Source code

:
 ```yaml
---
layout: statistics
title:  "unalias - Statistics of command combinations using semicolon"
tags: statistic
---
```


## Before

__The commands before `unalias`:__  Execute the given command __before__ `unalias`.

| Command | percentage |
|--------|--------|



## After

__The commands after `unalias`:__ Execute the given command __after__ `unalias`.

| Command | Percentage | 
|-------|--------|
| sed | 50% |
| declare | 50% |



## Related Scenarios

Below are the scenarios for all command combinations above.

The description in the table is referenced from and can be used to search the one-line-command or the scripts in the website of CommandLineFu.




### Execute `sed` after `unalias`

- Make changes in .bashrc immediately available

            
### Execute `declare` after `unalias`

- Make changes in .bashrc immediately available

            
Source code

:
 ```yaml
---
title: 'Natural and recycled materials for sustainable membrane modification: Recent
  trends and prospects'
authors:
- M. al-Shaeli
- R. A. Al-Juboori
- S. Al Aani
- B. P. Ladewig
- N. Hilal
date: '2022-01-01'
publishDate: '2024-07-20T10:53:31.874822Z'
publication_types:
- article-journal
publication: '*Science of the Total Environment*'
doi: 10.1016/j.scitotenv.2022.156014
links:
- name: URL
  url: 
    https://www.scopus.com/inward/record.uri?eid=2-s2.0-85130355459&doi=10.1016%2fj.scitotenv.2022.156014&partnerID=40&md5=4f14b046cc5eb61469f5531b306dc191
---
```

::::::

## DIRECTIONS
Wherever the string "title" occurs in the records, copy the line it is in.

## TASK SOLUTION
title:  "unalias - Statistics of command combinations using semicolon"
title: 'Natural and recycled materials for sustainable membrane modification: Recent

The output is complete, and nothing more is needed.